Эти рассуждения очень убедительны. Но в полемике Больц забывает указать границы своих суждений, и тогда оказывается, что буквально против каждого из них могут быть выдвинуты весомые возражения. Так, не все левые интеллектуалы буквально ненавидели буржуазность как мировоззрение и образ жизни. Многие социал-демократические мыслители и политики, а также, например, неомарксисты «поздней» Франкфуртской школы, такие как Оскар Негт, Карл Отто Апель, знаменитый Юрген Хабермас, оказались хорошо интегрированы в идеологическую систему западного мира. Даже некоторые вожаки радикальной революции 1960-х, Режи Дебре, например, без труда сумели стать крупными чиновниками либо вполне буржуазными мыслителями. Вообще-то, Больц прав в том, что левые интеллектуалы должны быть умными, но бедными. Не подобает защищать обездоленных тому, кто не в состоянии прочувствовать их судьбу и долю. Но дело в том, что в нынешней утвердившейся во всем мире организации интеллектуального труда практически нет различий в статусе и доходах университетских преподавателей и профессоров в зависимости от их идеологической ориентации. Профессора, имеющие разные политические ориентации, успешно работают вместе, точно так же, как и профессора, имеющие разные сексуальные ориентации. Причем это становится возможным именно в силу того, что в университетах господствует дух политкорректности. Современный университет – это политкорректный университет.

Последнее суждение надо расширить – отнести его ко всей современной науке и ко всей системе образования. Политкорректность коренным образом меняет сами принципы научного исследования и преподавания, как их великолепно сформулировал Макс Вебер в знаменитом эссе «Наука как профессия и призвание» [24] . Ученый, говорил Вебер, должен оставлять свои политические убеждения и интересы за порогом аудитории. Нельзя употреблять в отношении явлений, которые могут стать предметом исследования, оценочные суждения. Нельзя определять суть явления, пока оно не исследовано. Все может стать предметом исследования, в том числе и расы, и биологическая обусловленность половых ролей, и вклад разных цивилизаций в мировую культуру, и даже сама политкорректность. У науки свой язык, и количество модальностей в нем ограничено, оно гораздо меньше, чем в обыденном языке. Употребление языка науки и есть подлинная политическая корректность ученого и преподавателя. Она не выходит за пределы его научной и преподавательской деятельности как таковой и не запрещает ему быть и политиком, и пропагандистом – но только в свободное от преподавания время.

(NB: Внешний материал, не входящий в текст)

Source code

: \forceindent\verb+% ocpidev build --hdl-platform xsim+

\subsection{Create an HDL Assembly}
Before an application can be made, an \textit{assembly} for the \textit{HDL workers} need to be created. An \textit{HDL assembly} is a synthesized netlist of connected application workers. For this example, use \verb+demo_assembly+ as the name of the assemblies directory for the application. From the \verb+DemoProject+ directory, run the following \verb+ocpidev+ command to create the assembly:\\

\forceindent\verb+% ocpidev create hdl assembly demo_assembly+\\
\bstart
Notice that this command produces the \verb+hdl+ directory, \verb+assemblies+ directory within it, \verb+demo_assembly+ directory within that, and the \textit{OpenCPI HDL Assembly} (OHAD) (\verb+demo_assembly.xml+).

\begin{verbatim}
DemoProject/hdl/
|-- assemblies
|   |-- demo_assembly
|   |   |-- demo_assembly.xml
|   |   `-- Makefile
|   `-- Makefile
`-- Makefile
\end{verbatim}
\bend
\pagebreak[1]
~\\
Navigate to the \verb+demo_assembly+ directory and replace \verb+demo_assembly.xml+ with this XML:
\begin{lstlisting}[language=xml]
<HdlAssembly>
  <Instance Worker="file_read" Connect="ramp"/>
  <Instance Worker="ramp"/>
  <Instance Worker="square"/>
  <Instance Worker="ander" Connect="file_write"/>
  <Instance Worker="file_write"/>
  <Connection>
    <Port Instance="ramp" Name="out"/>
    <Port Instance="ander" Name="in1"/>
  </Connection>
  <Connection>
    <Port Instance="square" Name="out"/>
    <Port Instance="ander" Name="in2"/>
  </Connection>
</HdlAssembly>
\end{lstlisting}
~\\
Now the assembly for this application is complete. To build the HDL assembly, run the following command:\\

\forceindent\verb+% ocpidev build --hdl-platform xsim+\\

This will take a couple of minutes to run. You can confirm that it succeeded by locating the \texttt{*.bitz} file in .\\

Совсем иначе начинает выглядеть ситуация интеллектуалов, когда в университет, в систему образования вообще – в самую ткань научной терминологии и якобы объективных оценок – начинают проникать извне принципы политически детерминированной политкорректности. Это проникновение совершается разными способами. Приведу несколько примеров. Вот что пишет о политкорректном обучении, конкретнее, об обучении географии в английских школах А. Колаковска. «На уроках географии главная тема – окружающая среда, устойчивое развитие и культурная терпимость; учителя говорят учащимся, что те должны думать о глобальном потеплении и эксплуатации менее развитых стран большим бизнесом; к каждой проблеме есть только один правильный подход, других толкований нет; дети получают много знаний о загрязнении окружающей среды и об эксплуатации, но не о реках и горах, государствах и столицах и не о том, что где расположено; под конец средней школы дети не умеют найти на глобусе Африку» [25] . А вот сообщение «Fox News», также относящееся к школьному образованию, на этот раз в США: «В некоторых публичных школах учителя математики учат не только алгебре и геометрии, но и тому, как бороться с тем, что они считают расизмом. Программа „антирасистского обучения“ в муниципальной школе в Ньютоне, Массачусетс… вызвала недовольство некоторых родителей, считающих, что школьное управление озабочено политической корректностью больше, чем развитием математических навыков. Согласно региональным нормативам обучения в средней школе, главной целью (top objective! – Л. И. ) обучения математике является выработка в учениках „уважения человеческих различий“. Задачей учеников является „усвоение главных системных ценностей уважения человеческих различий путем демонстрации поведения, свободного от расизма и предрассудков“» [26] .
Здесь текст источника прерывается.